[[ Data shown, beginning ]]

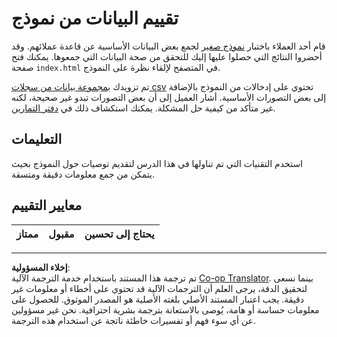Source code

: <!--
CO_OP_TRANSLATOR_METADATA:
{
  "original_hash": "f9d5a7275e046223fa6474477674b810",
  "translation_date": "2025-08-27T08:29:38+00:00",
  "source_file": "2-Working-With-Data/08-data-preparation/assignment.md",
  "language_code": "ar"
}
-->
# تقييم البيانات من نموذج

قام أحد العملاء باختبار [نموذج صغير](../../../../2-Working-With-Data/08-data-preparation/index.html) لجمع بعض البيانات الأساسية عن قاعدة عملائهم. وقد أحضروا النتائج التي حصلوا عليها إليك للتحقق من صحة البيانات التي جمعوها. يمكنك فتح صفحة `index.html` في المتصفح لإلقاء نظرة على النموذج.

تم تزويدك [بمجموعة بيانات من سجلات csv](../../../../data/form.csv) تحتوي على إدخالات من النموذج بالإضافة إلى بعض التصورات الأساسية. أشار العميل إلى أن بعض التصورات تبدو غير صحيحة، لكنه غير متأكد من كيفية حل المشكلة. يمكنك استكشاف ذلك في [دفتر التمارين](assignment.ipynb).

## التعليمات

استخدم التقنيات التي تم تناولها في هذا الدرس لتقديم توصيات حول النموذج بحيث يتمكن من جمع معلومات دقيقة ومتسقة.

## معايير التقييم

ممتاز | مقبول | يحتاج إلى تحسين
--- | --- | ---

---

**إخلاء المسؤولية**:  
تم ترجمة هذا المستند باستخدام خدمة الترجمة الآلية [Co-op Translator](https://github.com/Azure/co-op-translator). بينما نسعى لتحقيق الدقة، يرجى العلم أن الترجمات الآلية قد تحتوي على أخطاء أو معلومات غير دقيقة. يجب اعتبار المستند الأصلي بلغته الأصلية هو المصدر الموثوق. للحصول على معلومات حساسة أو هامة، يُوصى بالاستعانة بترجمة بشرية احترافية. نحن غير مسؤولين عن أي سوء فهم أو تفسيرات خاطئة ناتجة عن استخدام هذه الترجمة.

[[ Data shown, end ]]
[[ Data shown, beginning ]]

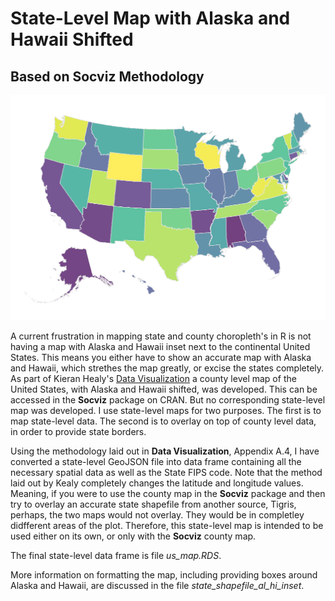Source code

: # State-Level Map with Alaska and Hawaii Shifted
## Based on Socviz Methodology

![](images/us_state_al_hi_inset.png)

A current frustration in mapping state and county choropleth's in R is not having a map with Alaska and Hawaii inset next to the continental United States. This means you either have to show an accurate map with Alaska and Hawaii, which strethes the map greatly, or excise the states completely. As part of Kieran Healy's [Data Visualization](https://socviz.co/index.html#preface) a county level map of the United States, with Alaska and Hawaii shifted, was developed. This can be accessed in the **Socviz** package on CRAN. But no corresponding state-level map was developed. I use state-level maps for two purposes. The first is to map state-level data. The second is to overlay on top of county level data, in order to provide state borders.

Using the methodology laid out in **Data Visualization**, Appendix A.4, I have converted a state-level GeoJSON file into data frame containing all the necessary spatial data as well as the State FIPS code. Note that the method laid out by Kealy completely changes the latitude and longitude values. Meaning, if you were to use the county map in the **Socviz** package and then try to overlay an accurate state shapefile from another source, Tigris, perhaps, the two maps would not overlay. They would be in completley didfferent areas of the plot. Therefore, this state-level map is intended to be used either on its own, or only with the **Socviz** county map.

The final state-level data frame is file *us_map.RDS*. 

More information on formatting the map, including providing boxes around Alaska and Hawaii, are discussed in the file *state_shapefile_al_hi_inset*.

[[ Data shown, end ]]

• **Exercise aim**: Your reply should consist of one number: how many lines in the entries contain the string "دقيقة".

• **Task output**: 2